Of course, we should be happy with these new solver capabilities. Some models solve extremely fast when stated as a SOCP, and we should take whatever performance and reliability gains we can get.
References
Appendix: An example of a picky solver
The reason Cplex complains, is that GAMS generates the following ugly model:
\ENCODING=ISO-8859-1
\Problem name: gamsmodel
Minimize
_obj: d(line1) + d(line2) + d(line3) + z
Subject To
_eline(line1.x)#0: 0.757256448 t(line1) + q(x) + delta(line1.x)
= -0.656505736
_eline(line1.y)#1: - 1.084257608 t(line1) + q(y) + delta(line1.y)
= 0.686533416
_eline(line2.x)#2: 0.115236774 t(line2) + q(x) + delta(line2.x)
= -0.415575766
_eline(line2.y)#3: 1.26443496 t(line2) + q(y) + delta(line2.y) = -0.551894266
_eline(line3.x)#4: 1.862007808 t(line3) + q(x) + delta(line3.x)
= -0.865772554
_eline(line3.y)#5: 0.157045418 t(line3) + q(y) + delta(line3.y)
= 0.000421337999999993
dist(line1)#6: - linear_part_of_dist(line1) = 0
dist(line2)#7: - linear_part_of_dist(line2) = 0
dist(line3)#8: - linear_part_of_dist(line3) = 0
obj#9: z = 0
QCP_row_for_dist(line1): linear_part_of_dist(line1) + [ delta(line1.x) ^2
+ delta(line1.y) ^2 - d(line1) ^2 ] <= 0
QCP_row_for_dist(line2): linear_part_of_dist(line2) + [ delta(line2.x) ^2
+ delta(line2.y) ^2 - d(line2) ^2 ] <= 0
QCP_row_for_dist(line3): linear_part_of_dist(line3) + [ delta(line3.x) ^2
+ delta(line3.y) ^2 - d(line3) ^2 ] <= 0
Bounds
t(line1) Free
t(line2) Free
t(line3) Free
q(x) Free
q(y) Free
delta(line1.x) Free
delta(line1.y) Free
delta(line2.x) Free
delta(line2.y) Free
delta(line3.x) Free
delta(line3.y) Free
z Free
linear_part_of_dist(line1) Free
linear_part_of_dist(line2) Free
linear_part_of_dist(line3) Free
End
This model leads to
CPLEX Error 5002: 'QCP_row_for_dist(line1)' is not convex.
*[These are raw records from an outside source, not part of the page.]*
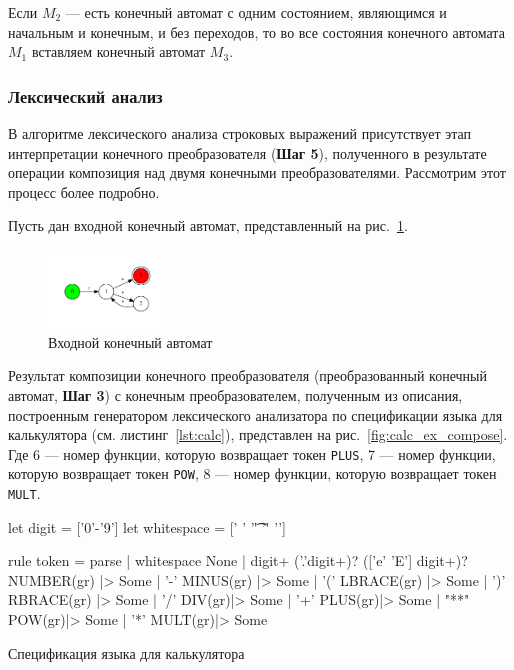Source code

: \documentclass{matmex-diploma}
\begin{document}
Если $M_2$ --- есть конечный автомат с одним состоянием, являющимся и начальным и конечным, и без переходов, то во все состояния конечного автомата $M_1$ вставляем конечный автомат $M_3$. 

\subsubsection{Лексический анализ}

В алгоритме лексического анализа строковых выражений присутствует этап интерпретации конечного преобразователя (\textbf{Шаг 5}), полученного в результате операции композиция над двумя конечными преобразователями. Рассмотрим этот процесс более подробно. 

Пусть дан входной конечный автомат, представленный на рис.~\ref{fig:calc_ex}.

\begin{figure}[H]
\begin{center}
\includegraphics[width=0.28\textwidth]{calc_ex}
\caption{Входной конечный автомат}
\label{fig:calc_ex} 
\end{center}
\end{figure}
Результат композиции конечного преобразователя (преобразованный конечный автомат, \textbf{Шаг 3}) с конечным преобразователем, полученным из описания, построенным генератором лексического анализатора по спецификации языка для калькулятора (см. листинг~\ref{lst:calc}), представлен на рис.~\ref{fig:calc_ex_compose}. Где 6 --- номер функции, которую возвращает токен \verb|PLUS|, 7 --- номер функции, которую возвращает токен \verb|POW|, 8 --- номер функции, которую возвращает токен \verb|MULT|.

\begin{listing}[H]
    \begin{pyglist}[language=csharp,numbers=none]
let digit = ['0'-'9']
let whitespace = [' ' '\t' '\r' '\n']

rule token = parse
| whitespace { None }
| digit+ ('.'digit+)? (['e' 'E'] digit+)? { NUMBER(gr) |> Some }
| '-' { MINUS(gr) |> Some }
| '(' { LBRACE(gr) |> Some }
| ')' { RBRACE(gr) |> Some }
| '/' { DIV(gr)|> Some }
| '+' { PLUS(gr)|> Some }
| "**" { POW(gr)|> Some }
| '*' { MULT(gr)|> Some }
    \end{pyglist}
\caption{Спецификация языка для калькулятора}
\label{lst:calc}
\end{listing}
\end{document}
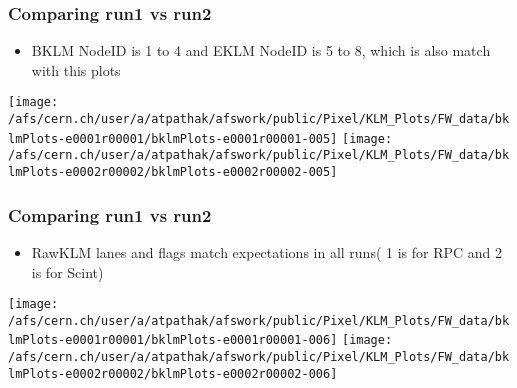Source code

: \documentclass{beamer}
\begin{document}
\begin{frame}
\frametitle{Comparing run1 vs run2}
\vspace*{.05cm}

\begin{itemize} 
\item {\small BKLM NodeID is 1 to 4 and EKLM NodeID is 5 to 8, which is also match with this plots}
\end{itemize}

\begin{center}
\begin{normalsize}

\vspace*{-.2cm}
\begin{center}

\texttt{[image: /afs/cern.ch/user/a/atpathak/afswork/public/Pixel/KLM\_Plots/FW\_data/bklmPlots-e0001r00001/bklmPlots-e0001r00001-005]}
\texttt{[image: /afs/cern.ch/user/a/atpathak/afswork/public/Pixel/KLM\_Plots/FW\_data/bklmPlots-e0002r00002/bklmPlots-e0002r00002-005]} \\

\end{center}
\end{normalsize}
\end{center}
\end{frame}
\begin{frame}
\frametitle{Comparing run1 vs run2}
\vspace*{.05cm}

\begin{itemize} 
\item {\small RawKLM lanes and flags match expectations in all runs( 1 is for RPC and 2 is for Scint)}
\end{itemize}

\begin{center}
\begin{normalsize}

\vspace*{-.2cm}
\begin{center}

\texttt{[image: /afs/cern.ch/user/a/atpathak/afswork/public/Pixel/KLM\_Plots/FW\_data/bklmPlots-e0001r00001/bklmPlots-e0001r00001-006]}
\texttt{[image: /afs/cern.ch/user/a/atpathak/afswork/public/Pixel/KLM\_Plots/FW\_data/bklmPlots-e0002r00002/bklmPlots-e0002r00002-006]} \\

\end{center}
\end{normalsize}
\end{center}
\end{frame}
\end{document}
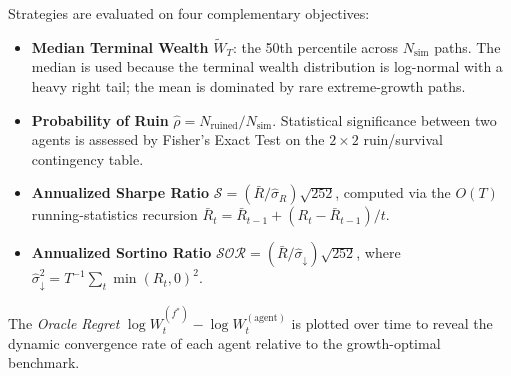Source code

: Strategies are evaluated on four complementary objectives:

\begin{itemize}
    \item \textbf{Median Terminal Wealth} $\tilde W_T$: the 50th percentile
    across $N_{\text{sim}}$ paths.  The median is used because the terminal
    wealth distribution is log-normal with a heavy right tail; the mean is
    dominated by rare extreme-growth paths.

    \item \textbf{Probability of Ruin}
    $\hat\rho = N_{\text{ruined}}/N_{\text{sim}}$.
    Statistical significance between two agents is assessed by Fisher's
    Exact Test on the $2\times 2$ ruin/survival contingency table.

    \item \textbf{Annualized Sharpe Ratio}
    $\mathcal{S} = (\bar R/\hat\sigma_R)\sqrt{252}$,
    computed via the $O(T)$ running-statistics recursion
    $\bar R_t = \bar R_{t-1} + (R_t - \bar R_{t-1})/t$.

    \item \textbf{Annualized Sortino Ratio}
    $\mathcal{SOR} = (\bar R/\hat\sigma_\downarrow)\sqrt{252}$,
    where $\hat\sigma_\downarrow^2 = T^{-1}\sum_t\min(R_t,0)^2$.
\end{itemize}

The \emph{Oracle Regret} $\log W_t^{(f^*)} - \log W_t^{(\text{agent})}$ is
plotted over time to reveal the dynamic convergence rate of each agent
relative to the growth-optimal benchmark.
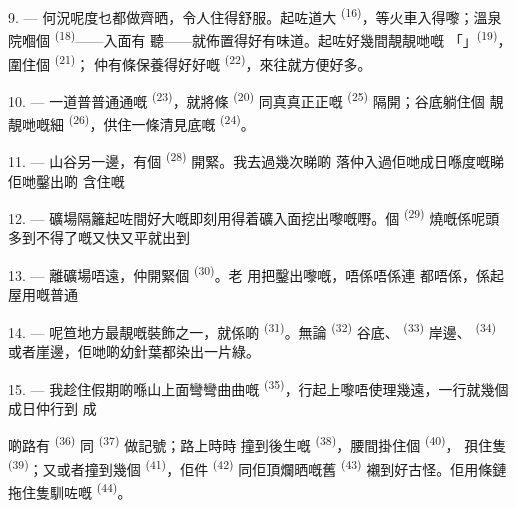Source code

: \VUsaut{3.0mm}
\VUsaut{3.0mm}

9. --- 何況呢度乜都做齊晒，令人住得舒服。起咗道大
\textsuperscript{(16)}，等火車入得嚟；溫泉院嗰個 \textsuperscript{(18)}——入面有
聽——就佈置得好有味道。起咗好幾間靚靚哋嘅
「」\textsuperscript{(19)}，圍住個 \textsuperscript{(21)}；
仲有條保養得好好嘅
\textsuperscript{(22)}，來往就方便好多。

10. --- 一道普普通通嘅 \textsuperscript{(23)}，就將條
\textsuperscript{(20)} 同真真正正嘅 \textsuperscript{(25)} 隔開；谷底躺住個
靚靚哋嘅細 \textsuperscript{(26)}，供住一條清見底嘅 \textsuperscript{(24)}。

11. --- 山谷另一邊，有個 \textsuperscript{(28)} 開緊。我去過幾次睇啲
落仲入過佢哋成日喺度嘅睇佢哋鑿出啲
含住嘅

12. --- 礦場隔籬起咗間好大嘅即刻用得着礦入面挖出嚟嘅嘢。個
 \textsuperscript{(29)} 燒嘅係呢頭多到不得了嘅又快又平就出到

13. --- 離礦場唔遠，仲開緊個 \textsuperscript{(30)}。老
用把鑿出嚟嘅，唔係唔係連
都唔係，係起屋用嘅普通

14. --- 呢笪地方最靚嘅裝飾之一，就係啲 \textsuperscript{(31)}。無論
 \textsuperscript{(32)} 谷底、 \textsuperscript{(33)} 岸邊、
\textsuperscript{(34)} 或者崖邊，佢哋啲幼針葉都染出一片綠。

\VUsaut{3.0mm}
\VUsaut{3.0mm}

15. --- 我趁住假期啲喺山上面彎彎曲曲嘅
\textsuperscript{(35)}，行起上嚟唔使理幾遠，一行就幾個成日仲行到
成

啲路有 \textsuperscript{(36)} 同 \textsuperscript{(37)} 做記號；路上時時
撞到後生嘅 \textsuperscript{(38)}，腰間掛住個 \textsuperscript{(40)}，
孭住隻 \textsuperscript{(39)}；又或者撞到幾個
\textsuperscript{(41)}，佢件 \textsuperscript{(42)} 同佢頂爛晒嘅舊
\textsuperscript{(43)} 襯到好古怪。佢用條鏈拖住隻馴咗嘅 \textsuperscript{(44)}。

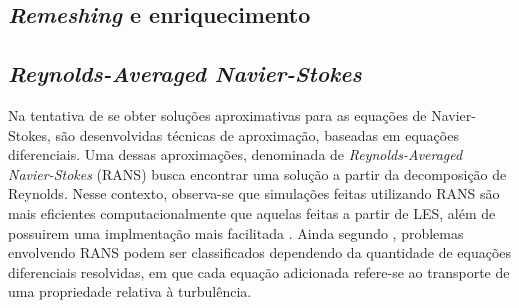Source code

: \documentclass[_ArquivoPrincipal.tex]{subfiles}
\begin{document}
\subsection{\textit{Remeshing} e enriquecimento} \label{ReE}

\subsection{\textit{Reynolds-Averaged Navier-Stokes}} \label{RANS}

Na tentativa de se obter soluções aproximativas para as equações de Navier-Stokes, são desenvolvidas técnicas de aproximação, baseadas em equações diferenciais. Uma dessas aproximações, denominada de \textit{Reynolds-Averaged Navier-Stokes} (RANS) busca encontrar uma solução a partir da decomposição de Reynolds. Nesse contexto, observa-se que simulações feitas utilizando RANS são mais eficientes computacionalmente que aquelas feitas a partir de LES, além de possuirem uma implmentação mais facilitada \cite{alfonsi2009reynolds, ling2015evaluation}. Ainda segundo , problemas envolvendo RANS podem ser classificados dependendo da quantidade de equações diferenciais resolvidas, em que cada equação adicionada refere-se ao transporte de uma propriedade relativa à turbulência.
\end{document}
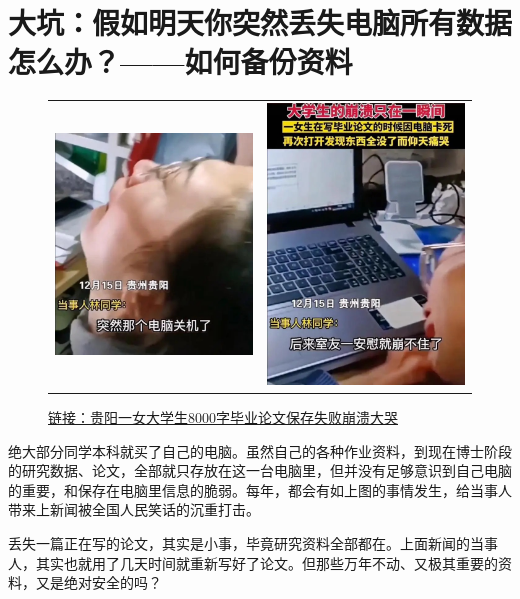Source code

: \section{大坑：假如明天你突然丢失电脑所有数据怎么办？——如何备份资料}

\begin{figure}[H]
    \begin{tabular}{rl}
        \includegraphics[width=0.5\columnwidth]{author-folder/Kai.Wu/backup1.png} &
        \includegraphics[width=0.4\columnwidth]{author-folder/Kai.Wu/backup2.png}
    \end{tabular}
    \caption{\href{https://baijiahao.baidu.com/s?id=1719578217211021768}{链接：贵阳一女大学生8000字毕业论文保存失败崩溃大哭}}
\end{figure}

绝大部分同学本科就买了自己的电脑。虽然自己的各种作业资料，到现在博士阶段的研究数据、论文，全部就只存放在这一台电脑里，但并没有足够意识到自己电脑的重要，和保存在电脑里信息的脆弱。每年，都会有如上图的事情发生，给当事人带来上新闻被全国人民笑话的沉重打击。

丢失一篇正在写的论文，其实是小事，毕竟研究资料全部都在。上面新闻的当事人，其实也就用了几天时间就重新写好了论文。但那些万年不动、又极其重要的资料，又是绝对安全的吗？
If we clean this up a bit by hand, we get:
\ENCODING=ISO-8859-1
\Problem name: gamsmodel
Minimize
_obj: d(line1) + d(line2) + d(line3)
Subject To
_eline(line1.x)#0: 0.757256448 t(line1) + q(x) + delta(line1.x)
= -0.656505736
_eline(line1.y)#1: - 1.084257608 t(line1) + q(y) + delta(line1.y)
= 0.686533416
_eline(line2.x)#2: 0.115236774 t(line2) + q(x) + delta(line2.x)
= -0.415575766
_eline(line2.y)#3: 1.26443496 t(line2) + q(y) + delta(line2.y) = -0.551894266
_eline(line3.x)#4: 1.862007808 t(line3) + q(x) + delta(line3.x)
= -0.865772554
_eline(line3.y)#5: 0.157045418 t(line3) + q(y) + delta(line3.y)
= 0.000421337999999993
QCP_row_for_dist(line1): [ delta(line1.x) ^2
+ delta(line1.y) ^2 - d(line1) ^2 ] <= 0
QCP_row_for_dist(line2): [ delta(line2.x) ^2
+ delta(line2.y) ^2 - d(line2) ^2 ] <= 0
QCP_row_for_dist(line3): [ delta(line3.x) ^2
+ delta(line3.y) ^2 - d(line3) ^2 ] <= 0
Bounds
t(line1) Free
t(line2) Free
t(line3) Free
q(x) Free
q(y) Free
delta(line1.x) Free
delta(line1.y) Free
delta(line2.x) Free
delta(line2.y) Free
delta(line3.x) Free
delta(line3.y) Free
End
Cplex is happy with this model. We see:
Barrier - Optimal: Objective = 1.2652779019e-01.